Each line from the one that has "### Core Engine" through the end of the entries below must be written out exactly; leave out all other lines.

BEGIN

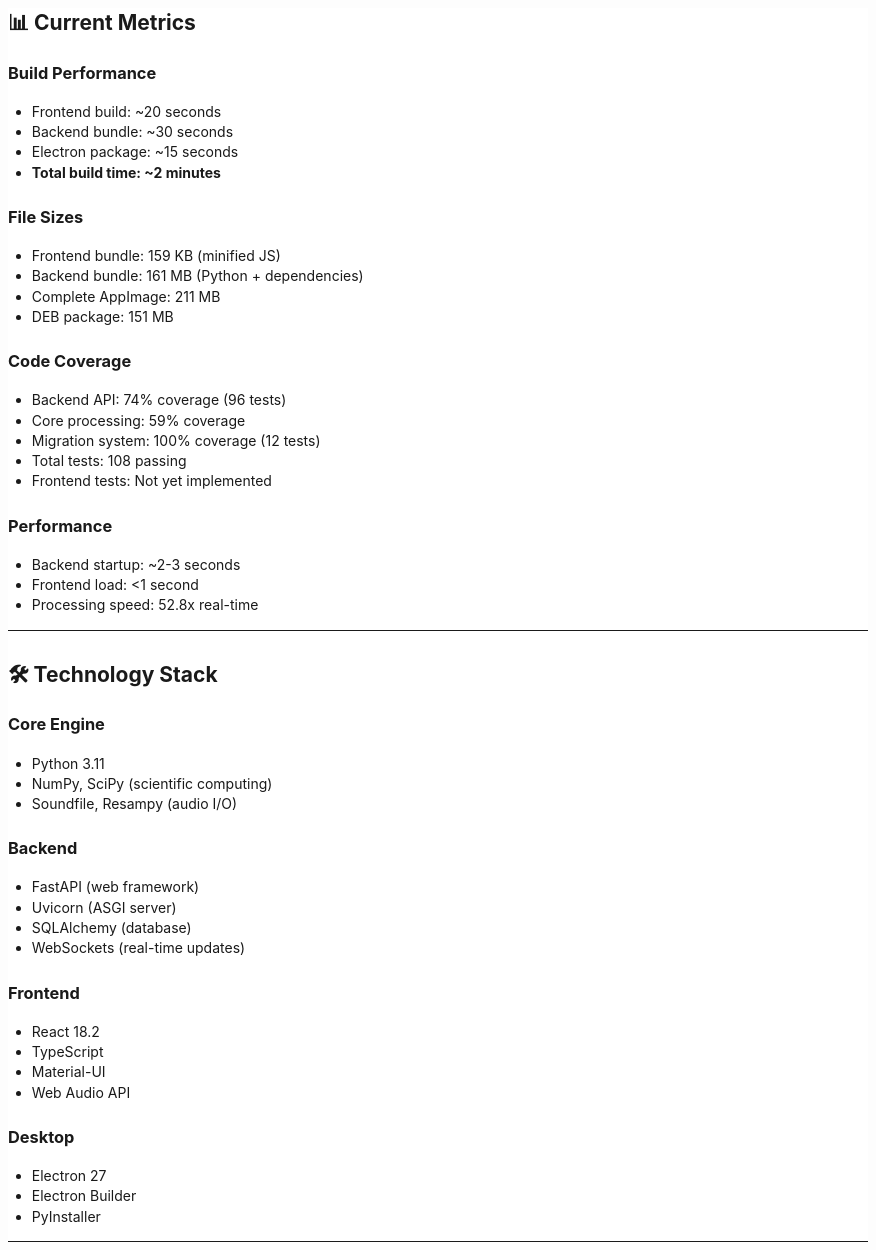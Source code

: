 ## 📊 Current Metrics

### Build Performance
- Frontend build: ~20 seconds
- Backend bundle: ~30 seconds
- Electron package: ~15 seconds
- **Total build time: ~2 minutes**

### File Sizes
- Frontend bundle: 159 KB (minified JS)
- Backend bundle: 161 MB (Python + dependencies)
- Complete AppImage: 211 MB
- DEB package: 151 MB

### Code Coverage
- Backend API: 74% coverage (96 tests)
- Core processing: 59% coverage
- Migration system: 100% coverage (12 tests)
- Total tests: 108 passing
- Frontend tests: Not yet implemented

### Performance
- Backend startup: ~2-3 seconds
- Frontend load: <1 second
- Processing speed: 52.8x real-time

---

## 🛠️ Technology Stack

### Core Engine
- Python 3.11
- NumPy, SciPy (scientific computing)
- Soundfile, Resampy (audio I/O)

### Backend
- FastAPI (web framework)
- Uvicorn (ASGI server)
- SQLAlchemy (database)
- WebSockets (real-time updates)

### Frontend
- React 18.2
- TypeScript
- Material-UI
- Web Audio API

### Desktop
- Electron 27
- Electron Builder
- PyInstaller

---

END

## Answer to the problem
### Core Engine
- Python 3.11
- NumPy, SciPy (scientific computing)
- Soundfile, Resampy (audio I/O)

### Backend
- FastAPI (web framework)
- Uvicorn (ASGI server)
- SQLAlchemy (database)
- WebSockets (real-time updates)

### Frontend
- React 18.2
- TypeScript
- Material-UI
- Web Audio API

### Desktop
- Electron 27
- Electron Builder
- PyInstaller

---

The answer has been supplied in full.